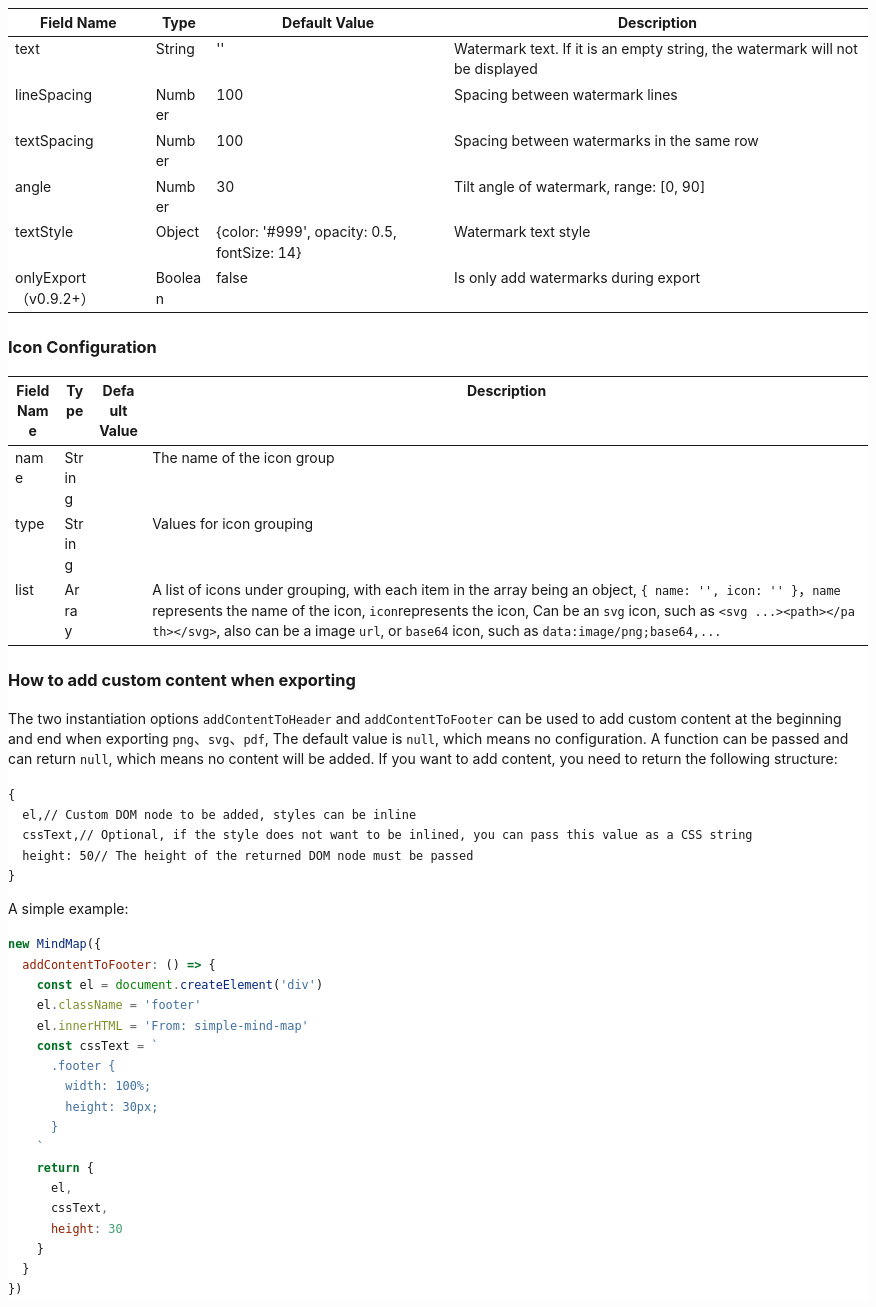 | Field Name  | Type   | Default Value                               | Description                                                  |
| ----------- | ------ | ------------------------------------------- | ------------------------------------------------------------ |
| text        | String | ''                                          | Watermark text. If it is an empty string, the watermark will not be displayed |
| lineSpacing | Number | 100                                         | Spacing between watermark lines                              |
| textSpacing | Number | 100                                         | Spacing between watermarks in the same row                   |
| angle       | Number | 30                                          | Tilt angle of watermark, range: [0, 90]                      |
| textStyle   | Object | {color: '#999', opacity: 0.5, fontSize: 14} | Watermark text style                                         |
| onlyExport（v0.9.2+）   | Boolean | false |  Is only add watermarks during export                        |

### Icon Configuration

| Field Name  | Type   | Default Value                               | Description                                                  |
| ----------- | ------ | ------------------------------------------- | ------------------------------------------------------------ |
| name        | String |                                           | The name of the icon group |
| type        | String |                                           | Values for icon grouping |
| list        | Array  |                                           | A list of icons under grouping, with each item in the array being an object, `{ name: '', icon: '' }`，`name`represents the name of the icon, `icon`represents the icon, Can be an `svg` icon, such as `<svg ...><path></path></svg>`, also can be a image `url`, or `base64` icon, such as `data:image/png;base64,...` |

### How to add custom content when exporting

The two instantiation options `addContentToHeader` and `addContentToFooter` can be used to add custom content at the beginning and end when exporting `png`、`svg`、`pdf`, The default value is `null`, which means no configuration. A function can be passed and can return `null`, which means no content will be added. If you want to add content, you need to return the following structure:

```
{
  el,// Custom DOM node to be added, styles can be inline
  cssText,// Optional, if the style does not want to be inlined, you can pass this value as a CSS string
  height: 50// The height of the returned DOM node must be passed
}
```

A simple example:

```js
new MindMap({
  addContentToFooter: () => {
    const el = document.createElement('div')
    el.className = 'footer'
    el.innerHTML = 'From: simple-mind-map'
    const cssText = `
      .footer {
        width: 100%;
        height: 30px;
      }
    `
    return {
      el,
      cssText,
      height: 30
    }
  }
})
```
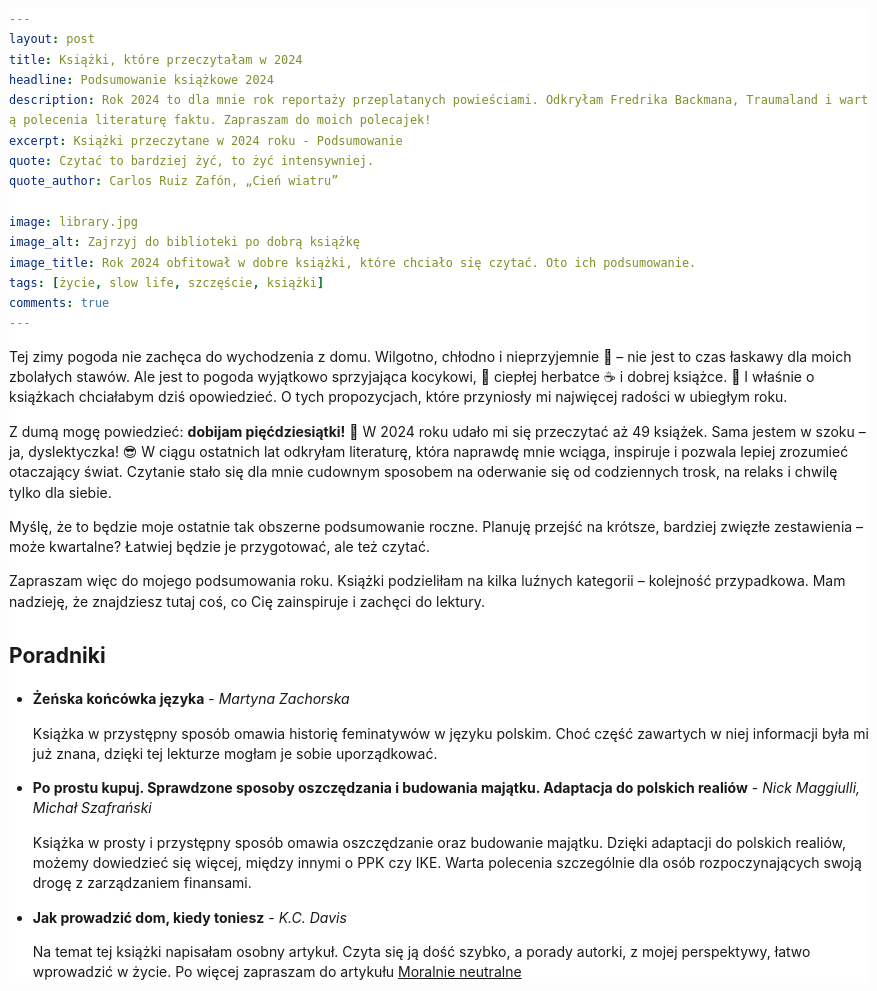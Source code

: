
 ```yaml
---
layout: post
title: Książki, które przeczytałam w 2024
headline: Podsumowanie książkowe 2024
description: Rok 2024 to dla mnie rok reportaży przeplatanych powieściami. Odkryłam Fredrika Backmana, Traumaland i wartą polecenia literaturę faktu. Zapraszam do moich polecajek!
excerpt: Książki przeczytane w 2024 roku - Podsumowanie
quote: Czytać to bardziej żyć, to żyć intensywniej.
quote_author: Carlos Ruiz Zafón, „Cień wiatru”

image: library.jpg
image_alt: Zajrzyj do biblioteki po dobrą książkę
image_title: Rok 2024 obfitował w dobre książki, które chciało się czytać. Oto ich podsumowanie.
tags: [życie, slow life, szczęście, książki]
comments: true
---
```


Tej zimy pogoda nie zachęca do wychodzenia z domu. Wilgotno, chłodno i nieprzyjemnie 🧤 – nie jest to czas łaskawy dla moich zbolałych stawów. Ale jest to pogoda wyjątkowo sprzyjająca kocykowi, 🧣 ciepłej herbatce ☕ i dobrej książce. 📖 I właśnie o książkach chciałabym dziś opowiedzieć. O tych propozycjach, które przyniosły mi najwięcej radości w ubiegłym roku.

Z dumą mogę powiedzieć: **dobijam pięćdziesiątki!** 👵 W 2024 roku udało mi się przeczytać aż 49 książek. Sama jestem w szoku – ja, dyslektyczka! 😎 W ciągu ostatnich lat odkryłam literaturę, która naprawdę mnie wciąga, inspiruje i pozwala lepiej zrozumieć otaczający świat. Czytanie stało się dla mnie cudownym sposobem na oderwanie się od codziennych trosk, na relaks i chwilę tylko dla siebie.

Myślę, że to będzie moje ostatnie tak obszerne podsumowanie roczne. Planuję przejść na krótsze, bardziej zwięzłe zestawienia – może kwartalne? Łatwiej będzie je przygotować, ale też czytać.

Zapraszam więc do mojego podsumowania roku. Książki podzieliłam na kilka luźnych kategorii – kolejność przypadkowa. Mam nadzieję, że znajdziesz tutaj coś, co Cię zainspiruje i zachęci do lektury.

## Poradniki

- **Żeńska końcówka języka** - _Martyna Zachorska_

    Książka w przystępny sposób omawia historię feminatywów w języku polskim. Choć część zawartych w niej informacji była mi już znana, dzięki tej lekturze mogłam je sobie uporządkować.

- **Po prostu kupuj. Sprawdzone sposoby oszczędzania i budowania majątku. Adaptacja do polskich realiów** - _Nick Maggiulli, Michał Szafrański_

    Książka w prosty i przystępny sposób omawia oszczędzanie oraz budowanie majątku. Dzięki adaptacji do polskich realiów, możemy dowiedzieć się więcej, między innymi o PPK czy IKE. Warta polecenia szczególnie dla osób rozpoczynających swoją drogę z zarządzaniem finansami.

- **Jak prowadzić dom, kiedy toniesz** - _K.C. Davis_

    Na temat tej książki napisałam osobny artykuł. Czyta się ją dość szybko, a porady autorki, z mojej perspektywy, łatwo wprowadzić w życie. Po więcej zapraszam do artykułu [Moralnie neutralne](/2024/09/09/housework-is-morally-neutral.html)
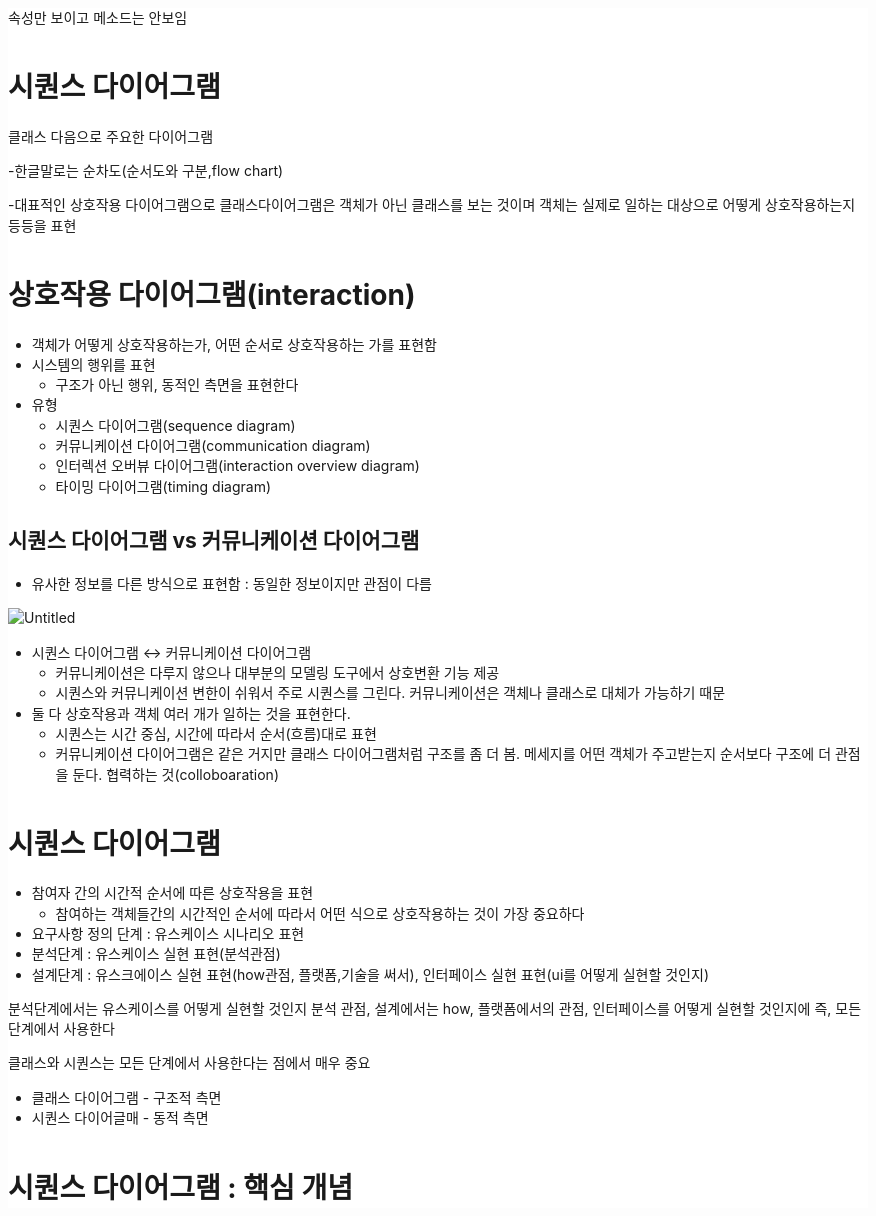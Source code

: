 속성만 보이고 메소드는 안보임

# 시퀀스 다이어그램

클래스 다음으로 주요한 다이어그램

-한글말로는 순차도(순서도와 구분,flow chart)

-대표적인 상호작용 다이어그램으로 클래스다이어그램은 객체가 아닌 클래스를 보는 것이며 객체는 실제로 일하는 대상으로 어떻게 상호작용하는지 등등을 표현

# 상호작용 다이어그램(interaction)

- 객체가 어떻게 상호작용하는가, 어떤 순서로 상호작용하는 가를 표현함
- 시스템의 행위를 표현
    - 구조가 아닌 행위, 동적인 측면을 표현한다
- 유형
    - 시퀀스 다이어그램(sequence diagram)
    - 커뮤니케이션 다이어그램(communication diagram)
    - 인터렉션 오버뷰 다이어그램(interaction overview diagram)
    - 타이밍 다이어그램(timing diagram)

## 시퀀스 다이어그램 vs 커뮤니케이션 다이어그램

- 유사한 정보를 다른 방식으로 표현함 : 동일한 정보이지만 관점이 다름

![Untitled](6-1%20UML(%E1%84%89%E1%85%B5%E1%84%8F%E1%85%AF%E1%86%AB%E1%84%89%E1%85%B3,%20%E1%84%80%E1%85%A2%E1%86%A8%E1%84%8E%E1%85%A6%20%E1%84%83%E1%85%A1%E1%84%8B%E1%85%B5%E1%84%8B%E1%85%A5%E1%84%80%E1%85%B3%E1%84%85%E1%85%A2%E1%86%B7)%200b31fc83051440b089b0da9a276d37e6/Untitled%203.png)

- 시퀀스 다이어그램 ↔ 커뮤니케이션 다이어그램
    - 커뮤니케이션은 다루지 않으나 대부분의 모델링 도구에서 상호변환 기능 제공
    - 시퀀스와 커뮤니케이션 변한이 쉬워서 주로 시퀀스를 그린다. 커뮤니케이션은 객체나 클래스로 대체가 가능하기 때문
- 둘 다 상호작용과 객체 여러 개가 일하는 것을 표현한다.
    - 시퀀스는 시간 중심, 시간에 따라서 순서(흐름)대로 표현
    - 커뮤니케이션 다이어그램은 같은 거지만 클래스 다이어그램처럼 구조를 좀 더 봄. 메세지를 어떤 객체가 주고받는지 순서보다 구조에 더 관점을 둔다. 협력하는 것(colloboaration)

# 시퀀스 다이어그램

- 참여자 간의 시간적 순서에 따른 상호작용을 표현
    - 참여하는 객체들간의 시간적인 순서에 따라서 어떤 식으로 상호작용하는 것이 가장 중요하다
- 요구사항 정의 단계 : 유스케이스 시나리오 표현
- 분석단계 : 유스케이스 실현 표현(분석관점)
- 설계단계 : 유스크에이스 실현 표현(how관점, 플랫폼,기술을 써서), 인터페이스 실현 표현(ui를 어떻게 실현할 것인지)

분석단계에서는 유스케이스를 어떻게 실현할 것인지 분석 관점, 설계에서는 how, 플랫폼에서의 관점, 인터페이스를 어떻게 실현할 것인지에 즉, 모든단계에서 사용한다

클래스와 시퀀스는 모든 단계에서 사용한다는 점에서 매우 중요

- 클래스 다이어그램 - 구조적 측면
- 시퀀스 다이어글매 - 동적 측면

# 시퀀스 다이어그램 : 핵심 개념
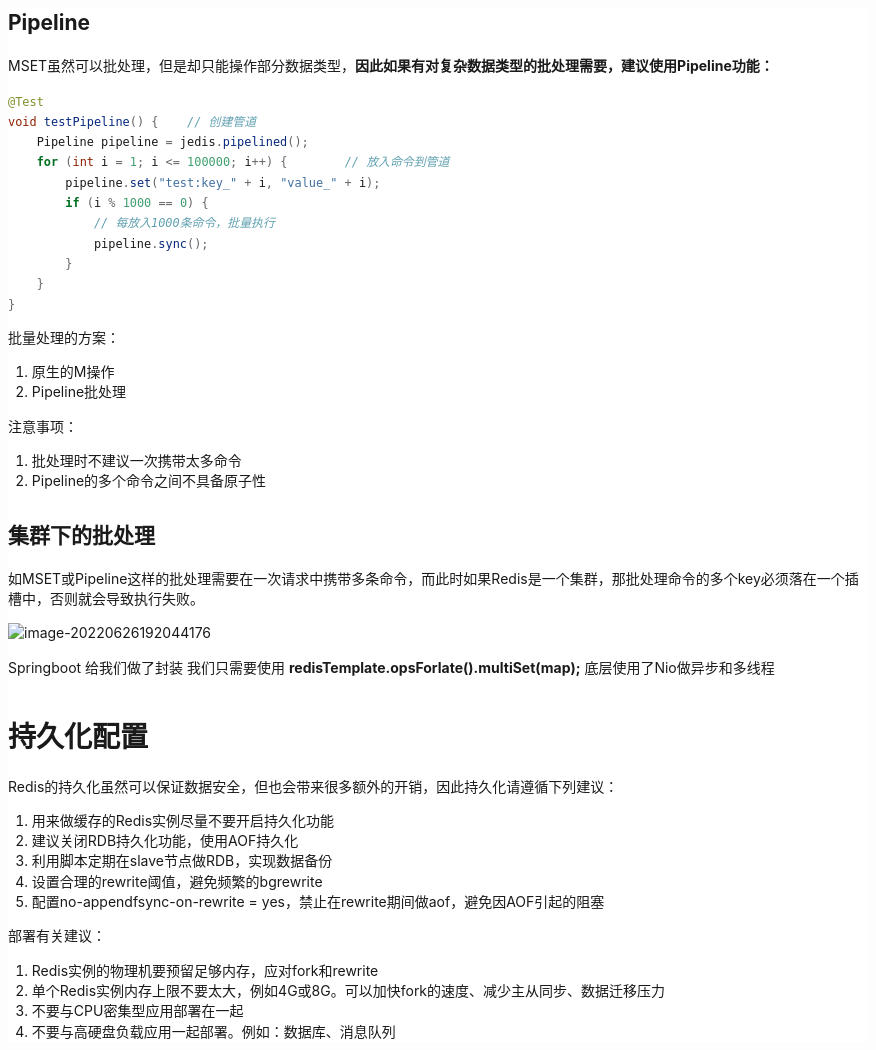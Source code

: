 ## Pipeline

MSET虽然可以批处理，但是却只能操作部分数据类型，**因此如果有对复杂数据类型的批处理需要，建议使用Pipeline功能：**

```java
@Test
void testPipeline() {    // 创建管道    
    Pipeline pipeline = jedis.pipelined();
    for (int i = 1; i <= 100000; i++) {        // 放入命令到管道        
        pipeline.set("test:key_" + i, "value_" + i);
        if (i % 1000 == 0) {
            // 每放入1000条命令，批量执行            
            pipeline.sync();
        }
    }
}
```

批量处理的方案：

1. 原生的M操作
2. Pipeline批处理

注意事项：

1. 批处理时不建议一次携带太多命令
2. Pipeline的多个命令之间不具备原子性

## 集群下的批处理

如MSET或Pipeline这样的批处理需要在一次请求中携带多条命令，而此时如果Redis是一个集群，那批处理命令的多个key必须落在一个插槽中，否则就会导致执行失败。

![image-20220626192044176](https://edu-1395430748.oss-cn-beijing.aliyuncs.com/images/imgs/image-20220626192044176.png)

Springboot 给我们做了封装 我们只需要使用 **redisTemplate.opsForlate().multiSet(map);** 底层使用了Nio做异步和多线程

# 持久化配置



Redis的持久化虽然可以保证数据安全，但也会带来很多额外的开销，因此持久化请遵循下列建议：

1. 用来做缓存的Redis实例尽量不要开启持久化功能
2. 建议关闭RDB持久化功能，使用AOF持久化
3. 利用脚本定期在slave节点做RDB，实现数据备份
4. 设置合理的rewrite阈值，避免频繁的bgrewrite
5. 配置no-appendfsync-on-rewrite = yes，禁止在rewrite期间做aof，避免因AOF引起的阻塞

部署有关建议：

1. Redis实例的物理机要预留足够内存，应对fork和rewrite
2. 单个Redis实例内存上限不要太大，例如4G或8G。可以加快fork的速度、减少主从同步、数据迁移压力
3. 不要与CPU密集型应用部署在一起
4. 不要与高硬盘负载应用一起部署。例如：数据库、消息队列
- - -
[Work task] Using the data above, copy each line that contains "watermarks".

[Completed task]
| textSpacing | Number | 100                                         | Spacing between watermarks in the same row                   |
| onlyExport（v0.9.2+）   | Boolean | false |  Is only add watermarks during export                        |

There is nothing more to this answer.